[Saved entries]
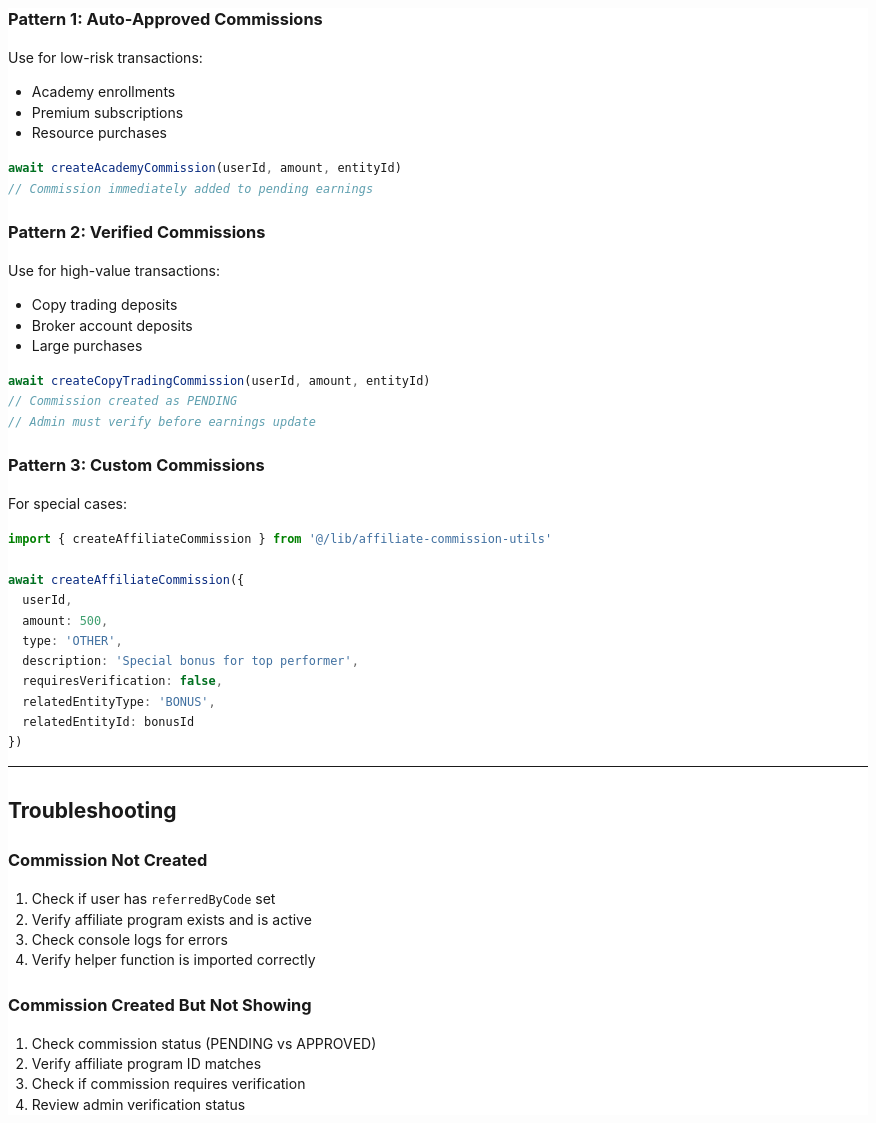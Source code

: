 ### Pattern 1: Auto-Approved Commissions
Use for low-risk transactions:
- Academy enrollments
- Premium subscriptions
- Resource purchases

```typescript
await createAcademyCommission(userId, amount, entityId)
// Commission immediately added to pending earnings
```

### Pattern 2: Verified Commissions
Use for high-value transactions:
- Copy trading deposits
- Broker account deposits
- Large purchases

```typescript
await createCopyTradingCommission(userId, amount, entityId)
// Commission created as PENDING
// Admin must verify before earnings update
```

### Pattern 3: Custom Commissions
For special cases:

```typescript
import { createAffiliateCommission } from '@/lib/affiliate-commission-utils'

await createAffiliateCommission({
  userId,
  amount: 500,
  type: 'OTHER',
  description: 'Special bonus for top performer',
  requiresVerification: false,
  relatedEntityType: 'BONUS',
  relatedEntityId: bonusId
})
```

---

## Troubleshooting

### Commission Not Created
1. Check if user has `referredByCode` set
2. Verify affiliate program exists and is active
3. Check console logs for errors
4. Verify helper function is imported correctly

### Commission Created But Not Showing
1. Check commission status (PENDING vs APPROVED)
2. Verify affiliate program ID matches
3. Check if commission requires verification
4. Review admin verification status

### Task details
From the data, list each line in which the string "purchases" appears.

### Answer to this problem
- Resource purchases
- Large purchases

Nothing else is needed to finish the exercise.